Super insulation is obviously fundamental to Passivhaus construction. The Denby Dale house will have 300mm fibreglass batts in the walls, 500mm fibreglass quilt in the roof void and 225mm of high-performing polyfoam insulation in the floor. The junctions of these elements are of particular importance.

Thermal bridging

We have covered this in previous blogs, but minimising thermal bridging is obviously crucial. In relation to the floor and foundations, there is inevitably going to be a thermal bridge from inside the building into the ground. We have tried to minimise this by taking the 300mm polystyrene block insulation in walls down to foundation levels. We have also used insulated blockwork in the foundations between floor slab and foundation strip, which minimises the transfer of heat down into the ground.

Airtightness

Airtightness is crucial to achieving low-energy performance. In the floor and foundations, a crucial area for airtightness is the junction between the concrete slab with walls, where you could get differential movement and so bad airtightness detailing. As we've discussed in previous blogs, for the Denby Dale Passivhaus we have taken the slab onto the inner leaf to avoid this problem.

Thermal bypass

Thermal bypass is often confused with airtightness and is still relatively little understood or considered in modern British construction. Thermal bypass refers to the fact that even in an airtight building you can have air movement through or around the insulation, in effect bypassing its effect and making it perform less well. Thermal bypass can dramatically reduce the performance of insulation.

In a typical cavity wall construction a thermal bypass might occur if wind can penetrate the outer leaf, or if there are convection currents within voids within the cavity. In fact thermal bypass can occur anywhere where there is air movement through insulation, around insulation, over the face of insulation or behind insulation. For example, if rigid “high performance” insulation is used and fitted badly, with too many gaps, you'll get air movement around and between the insulation boards, drastically reducing its insulation value.

At Denby Dale, in the walls we are aiming to prevent air movement through or around the insulation, using the outer stone as a wind and rain barrier and enclosing the 300mm insulation as far as possible. We're fully filling the cavity with soft fibreglass insulation for the walls above ground, because we feel it will make it easier to fill the cavity - fitting around the ties and around the roughness of the stone – and we also feel it's easier to install.

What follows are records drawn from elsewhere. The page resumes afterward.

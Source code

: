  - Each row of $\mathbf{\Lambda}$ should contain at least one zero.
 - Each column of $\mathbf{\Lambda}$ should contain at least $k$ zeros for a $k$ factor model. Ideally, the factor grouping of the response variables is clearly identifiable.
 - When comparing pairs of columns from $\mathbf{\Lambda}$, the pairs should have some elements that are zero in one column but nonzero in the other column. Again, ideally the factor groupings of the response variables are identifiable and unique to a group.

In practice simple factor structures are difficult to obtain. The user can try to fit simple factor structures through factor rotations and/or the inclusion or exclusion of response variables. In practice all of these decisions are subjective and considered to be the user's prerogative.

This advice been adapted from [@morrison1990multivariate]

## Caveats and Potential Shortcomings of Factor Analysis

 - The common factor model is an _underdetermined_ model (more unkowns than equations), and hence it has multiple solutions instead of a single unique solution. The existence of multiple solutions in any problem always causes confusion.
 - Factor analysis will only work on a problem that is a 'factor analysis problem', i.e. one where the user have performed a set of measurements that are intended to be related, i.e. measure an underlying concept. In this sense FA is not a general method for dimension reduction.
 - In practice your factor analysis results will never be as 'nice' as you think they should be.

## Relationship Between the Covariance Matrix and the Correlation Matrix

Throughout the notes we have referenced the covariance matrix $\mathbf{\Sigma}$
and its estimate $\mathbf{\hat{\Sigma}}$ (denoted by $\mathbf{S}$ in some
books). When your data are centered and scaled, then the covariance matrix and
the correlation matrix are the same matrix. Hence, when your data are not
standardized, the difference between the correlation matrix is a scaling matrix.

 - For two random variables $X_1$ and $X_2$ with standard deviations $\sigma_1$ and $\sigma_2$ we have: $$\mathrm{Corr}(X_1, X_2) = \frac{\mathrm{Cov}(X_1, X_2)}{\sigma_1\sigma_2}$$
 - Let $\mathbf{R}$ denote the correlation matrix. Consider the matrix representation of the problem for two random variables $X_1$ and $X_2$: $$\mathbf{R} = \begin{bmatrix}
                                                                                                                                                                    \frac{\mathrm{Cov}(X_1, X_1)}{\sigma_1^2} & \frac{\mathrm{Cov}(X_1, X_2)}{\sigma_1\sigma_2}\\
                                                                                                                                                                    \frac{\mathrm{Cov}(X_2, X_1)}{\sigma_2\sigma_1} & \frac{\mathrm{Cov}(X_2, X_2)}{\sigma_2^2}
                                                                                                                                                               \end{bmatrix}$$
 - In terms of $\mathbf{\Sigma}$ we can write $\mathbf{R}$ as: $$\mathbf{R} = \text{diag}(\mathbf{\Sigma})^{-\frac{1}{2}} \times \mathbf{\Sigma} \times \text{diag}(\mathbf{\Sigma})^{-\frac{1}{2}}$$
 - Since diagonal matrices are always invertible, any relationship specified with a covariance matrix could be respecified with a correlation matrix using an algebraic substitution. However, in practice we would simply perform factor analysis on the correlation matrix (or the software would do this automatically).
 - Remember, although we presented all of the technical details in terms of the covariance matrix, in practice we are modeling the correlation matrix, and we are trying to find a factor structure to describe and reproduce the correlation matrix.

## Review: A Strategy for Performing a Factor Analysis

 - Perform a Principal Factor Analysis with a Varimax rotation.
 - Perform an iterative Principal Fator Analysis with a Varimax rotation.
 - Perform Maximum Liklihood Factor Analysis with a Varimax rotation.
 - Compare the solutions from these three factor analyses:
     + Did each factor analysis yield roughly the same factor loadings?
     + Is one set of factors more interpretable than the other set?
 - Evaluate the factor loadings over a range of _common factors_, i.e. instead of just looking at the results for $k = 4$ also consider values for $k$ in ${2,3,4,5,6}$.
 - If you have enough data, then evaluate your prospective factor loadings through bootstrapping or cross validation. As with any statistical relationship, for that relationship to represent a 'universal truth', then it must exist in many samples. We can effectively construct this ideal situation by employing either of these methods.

This is not to say that rigid board is always wrong, but in certain situations it can be more difficult to get it to perform. For more on thermal bypass, see Mark Sidall's excellent article in the latest Green Building magazine. We will be talking more about thermal bypass and wind penetration when we get to the roof in a few weeks time.

Common air flow patterns within insulated cavities

Images courtesy of Mark Sidall, “Thermal bypass- the impact of natural and forced convection upon building performance” in Green Building Magazine (summer 2009 issue)

On site

The pouring of the concrete slab went very well, with the lads working late into the evening to get it finished and power-floated. We've now completed floor and foundations and are moving onto superstructure cavity walls.

A bit of a complication on our build is the steel frame - needed to support the roof over the solar space area with the large south-west facing window. It also ties the walls and first floor together. Our fabricator, who conveniently works next door to us at the Mill, is well on with the preparation and should be on site in the next few days. We'll be constructing an independent scaffolding off the floor slab to support this while we're building the wall. There'll be much more about the cavity walls, wall ties and insulation in the next blog.